A Place Between

“Liminal Space” Helen Terry

I think “scale” is one of those concepts that has been repeated so often it has become a mantra. We accept it as something somehow so virtuous and obvious we no longer think about it.  

Scale as a Religion

People make good livings by billing themselves as “scale up experts” and “growth coaches” based on the mantra.

Politicians worship GDP figures as though perpetual growth is a virtue. Quantity has become a badge of status, whether it’s money we cannot possibly spend, or the number of likes we get on social media. It ties to a “greed is good” mentality, even though we wouldn’t describe it that way in polite society.

It started sensibly enough, based on the “theory of the firm” by Ronald Coase, itself part of the movement that gave rise to the practice of scientific management. It was a major breakthrough, and transformed economic performance in the second half of the twentieth century. 

It was however a creature of its time. The conditions that made it powerful have been dissolved in a couple of decades by technology. The friction it was meant to overcome no longer exists to anything like the same extent, but the mantra is so embedded, we scarcely think about it. 

It reminds me in a way of phlogiston theory, developed in the mid 1600’s. It was supposed that the process of combustion generated phlogiston, and in a confined space the build up of phlogiston extinguished the flame. As a theory, it sort of worked for the incurious, and it took the best part of 200 years for it to be debunked in favour of combustion in a closed space is extinguished by what it consumes, rather than what it generates.

I can’t help thinking our approach to growth is the same. Our pursuit of it is consuming what creates it. Left unchecked, it won’t end well.

Not only is the theory of growth questionable, but so is the way we measure it.  

 “GDP measures everything expect what is worthwhile”

Bobby Kennedy

And still we go on. The wrong thing measured in a flawed way. No self respecting scientist would do it like this. GDP in its current form was created as a measure in the same era as Coase’s theory of the firm, and even its creator warned it was a limited measure and should not be used as an indicator of welfare.

It did however suit economists as a theoretical measure, and capitalism as a motivating indicator and so here we are.

Rethinking Scale

Scale isn’t all it’s cracked up to be. One of the most iconic appraisals is E.F, Schumacher’s “Small is Beautiful” (Link below) and there are also are many common sense reasons to question it:

  • Scale is about volume, and volume thrives on commodity. Who wants to be a commodity?
  • Scale and democracy rarely work well together. Democracies at their best are small, unique and messy.
  • Scale likes stability, from stock markets to skyscrapers. Both are fragile to shock.
  • We cannot have meaningful relationships with any more than 150 people. What use are 2 million friends on facebook, other than ego?
  • The benefits of scale accrue to a few. The “Matthew Effect”. Not so good if you belong to the many.

Lessons from science

There is nothing either good or bad, other than thinking makes it so.

William Shakespeare

Scale is a feature of systems. It is neither good nor bad.

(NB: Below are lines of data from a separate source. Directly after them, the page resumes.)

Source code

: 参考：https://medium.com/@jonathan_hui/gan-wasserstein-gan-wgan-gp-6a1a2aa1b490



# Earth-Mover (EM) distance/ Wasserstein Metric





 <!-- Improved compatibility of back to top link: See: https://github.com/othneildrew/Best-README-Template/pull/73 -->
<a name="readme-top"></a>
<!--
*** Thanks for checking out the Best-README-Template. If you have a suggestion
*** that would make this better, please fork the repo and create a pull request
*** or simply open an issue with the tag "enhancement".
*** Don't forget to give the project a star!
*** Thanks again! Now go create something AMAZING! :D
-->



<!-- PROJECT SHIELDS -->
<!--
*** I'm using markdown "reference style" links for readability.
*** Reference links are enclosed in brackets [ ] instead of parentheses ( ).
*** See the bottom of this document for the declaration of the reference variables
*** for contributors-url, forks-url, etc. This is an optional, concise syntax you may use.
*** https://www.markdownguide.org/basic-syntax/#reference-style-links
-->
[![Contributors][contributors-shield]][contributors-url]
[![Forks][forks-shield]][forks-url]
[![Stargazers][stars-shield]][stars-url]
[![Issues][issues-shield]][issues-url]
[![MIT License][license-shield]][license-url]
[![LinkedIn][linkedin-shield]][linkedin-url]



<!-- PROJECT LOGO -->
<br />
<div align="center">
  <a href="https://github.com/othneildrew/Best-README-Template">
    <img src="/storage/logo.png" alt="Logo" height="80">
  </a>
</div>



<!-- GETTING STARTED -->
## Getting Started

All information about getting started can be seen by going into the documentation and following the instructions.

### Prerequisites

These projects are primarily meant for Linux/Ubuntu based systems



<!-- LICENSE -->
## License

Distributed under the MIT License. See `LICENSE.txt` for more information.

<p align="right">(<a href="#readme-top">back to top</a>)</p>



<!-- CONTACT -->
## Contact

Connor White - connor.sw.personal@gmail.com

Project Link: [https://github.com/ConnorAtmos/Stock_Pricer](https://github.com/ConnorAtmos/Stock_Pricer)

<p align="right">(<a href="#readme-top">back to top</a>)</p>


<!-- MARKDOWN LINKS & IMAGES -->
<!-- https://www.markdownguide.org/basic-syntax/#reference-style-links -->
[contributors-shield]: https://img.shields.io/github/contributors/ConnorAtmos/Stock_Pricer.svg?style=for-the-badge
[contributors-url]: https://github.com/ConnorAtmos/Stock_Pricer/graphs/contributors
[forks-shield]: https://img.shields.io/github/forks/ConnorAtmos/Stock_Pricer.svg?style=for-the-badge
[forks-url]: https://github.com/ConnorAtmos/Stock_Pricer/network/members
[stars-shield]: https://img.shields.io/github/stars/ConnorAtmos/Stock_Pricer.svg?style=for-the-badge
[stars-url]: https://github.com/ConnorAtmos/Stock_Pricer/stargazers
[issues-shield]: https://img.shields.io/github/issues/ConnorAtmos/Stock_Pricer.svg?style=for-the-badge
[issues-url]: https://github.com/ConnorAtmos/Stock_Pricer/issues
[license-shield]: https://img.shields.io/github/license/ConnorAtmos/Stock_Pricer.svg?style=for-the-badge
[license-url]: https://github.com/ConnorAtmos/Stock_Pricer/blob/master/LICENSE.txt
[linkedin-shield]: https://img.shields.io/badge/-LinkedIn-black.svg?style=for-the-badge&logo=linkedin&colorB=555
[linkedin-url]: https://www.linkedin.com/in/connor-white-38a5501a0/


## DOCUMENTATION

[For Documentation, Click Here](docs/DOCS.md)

Ideas scale and viruses scale. Industries scale. The difference is that whilst there is an inexhaustible source of raw material for ideas and viruses, Industries consume very finite resources.

These resources may be natural; minerals, forests, coal, gas and the like. It has been estimated that would need several Earths  – four to six according to source – if we were all to consume like America. 

Or they may be the stuff of our humanity. Our attention, our potential, even our souls. We are encouraged to consume and compare our consumption against others. Its what our current economies depend on. A form of marginal dissatisfaction. An ever present need for more.

Science is showing us, from psychology on mental health to environmental science on climate change. The evidence is incontrovertible, and what it’s based on is what is already happening.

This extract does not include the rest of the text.